Reputation: 2285
I have a pandas dataframe with two columns A
and B
. The column B
contains three categories X
, Y
, 'Z'. I need to check the how much percentage is a particular value for each group in A. Here is how the dataframe looks like:
A B
AA X
BB Y
CC Z
AA Y
AA Y
BB Z
.. ..
Now I want to plot a stacked plot but it should be a percentage based stacked plot and not just count based for each category in B
corresponding to a group in A
. Here is what I did so far:
df.groupby(['A'])['B'].value_counts().unstack()
which gives me this
B X Y Z
A
AA 65 666 5
BB 123 475 6
CC 267 1337 40
Now I want to divide each column by the sum of it's corresponding row like for first row (65/(65+666+5), 666/(65+666+5), 5/(65+666+5),)

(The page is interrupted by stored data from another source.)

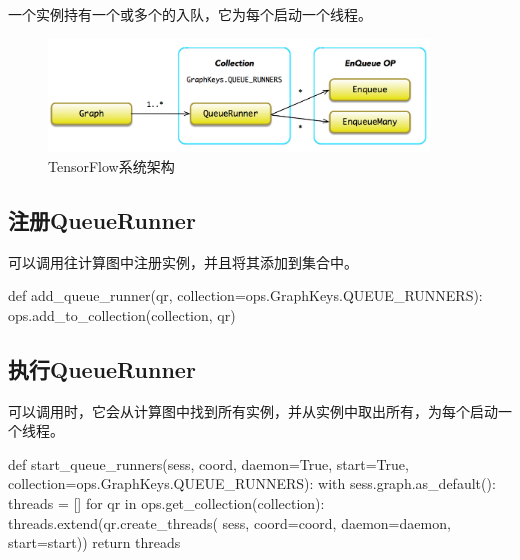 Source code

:\begin{content}

一个实例持有一个或多个的入队，它为每个启动一个线程。

\begin{figure}[!htbp]
\centering
\includegraphics[width=0.9\textwidth]{figures/tf-queue-runner-model.png}
\caption{TensorFlow系统架构}
 \label{fig:tf-queue-runner-model}
\end{figure}

\subsection{注册QueueRunner}

可以调用往计算图中注册实例，并且将其添加到集合中。

\begin{leftbar}
\begin{python}
def add_queue_runner(qr, collection=ops.GraphKeys.QUEUE_RUNNERS):
  ops.add_to_collection(collection, qr)
\end{python}
\end{leftbar}

\subsection{执行QueueRunner}

可以调用时，它会从计算图中找到所有实例，并从实例中取出所有，为每个启动一个线程。

\begin{leftbar}
\begin{python}
def start_queue_runners(sess, coord, daemon=True, start=True,
                        collection=ops.GraphKeys.QUEUE_RUNNERS):
  with sess.graph.as_default():
    threads = []
    for qr in ops.get_collection(collection):
      threads.extend(qr.create_threads(
          sess, coord=coord, daemon=daemon, start=start))
  return threads
\end{python}
\end{leftbar}


\end{content}
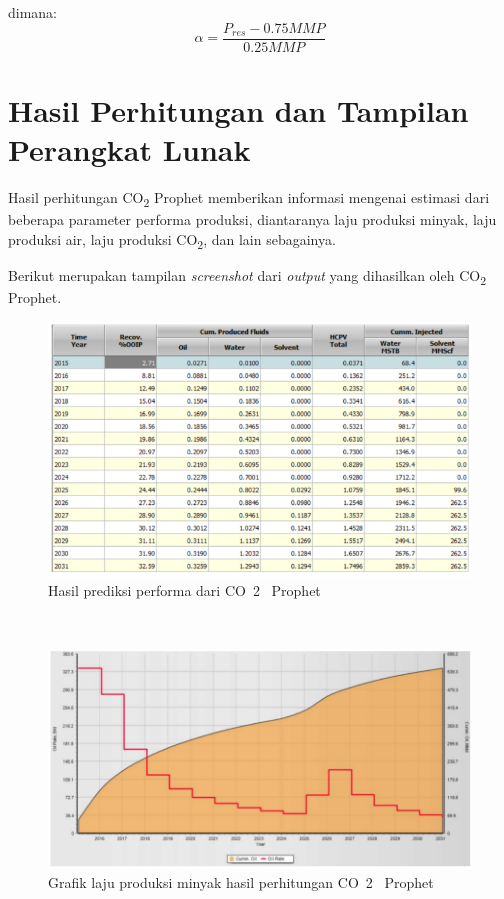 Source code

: \documentclass[
]{book}
\begin{document}
dimana:
\[\alpha = \frac{P_{res}-0.75MMP}{0.25MMP}\]

\hypertarget{hasil-perhitungan-dan-tampilan-perangkat-lunak}{%
\section{Hasil Perhitungan dan Tampilan Perangkat Lunak}\label{hasil-perhitungan-dan-tampilan-perangkat-lunak}}

Hasil perhitungan CO\textsubscript{2} Prophet memberikan informasi mengenai estimasi dari beberapa parameter performa produksi, diantaranya laju produksi minyak, laju produksi air, laju produksi CO\textsubscript{2}, dan lain sebagainya.

Berikut merupakan tampilan \emph{screenshot} dari \emph{output} yang dihasilkan oleh CO\textsubscript{2} Prophet.

\begin{figure}

{\centering \includegraphics[width=0.5\linewidth]{images/co2prophet/prediksiprophet} 

}

\caption{Hasil prediksi performa dari CO~2~ Prophet}\label{fig:unnamed-chunk-42}
\end{figure}

~

\begin{figure}

{\centering \includegraphics[width=0.5\linewidth]{images/co2prophet/produksiminyakprophet} 

}

\caption{Grafik laju produksi minyak hasil perhitungan CO~2~ Prophet}\label{fig:unnamed-chunk-43}
\end{figure}
\end{document}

and plot the results as stacked bar plot.
Can someone please help?
Upvotes: 2
Views: 3063
Reputation: 17
I have found a solution that works well.
Step 1. Apply groupby
Step 2. Use value_count
Step 3. Use unstack
Step 4. Multiply with 100 and apply a round function.
Step 5. Apply a fillna method to fill 0 for empty values
Here is the code
df.groupby(['A'])['B']\
.value_counts(normalize=True)\
.unstack()\
.mul(100)\
.round(2)\
.fillna(0)
Or you can alternatively use the crosstab method
Step 1. Use crosstab
Step 2. Apply a lambda function.
pd.crosstab(df["A"], df["B"])\
.apply(lambda x: round(x / x.sum() * 100, 2), axis = 1)
Upvotes: 0
Reputation: 2939
You can find the row-wise sum and divide along the axis something like this:
freq_df = df.groupby(['A'])['B'].value_counts().unstack()
pct_df = freq_df.divide(freq_df.sum(axis=1), axis=0)
And then to plot that you should simply be able to use
pct_df.plot(kind="bar", stacked=True)
Upvotes: 4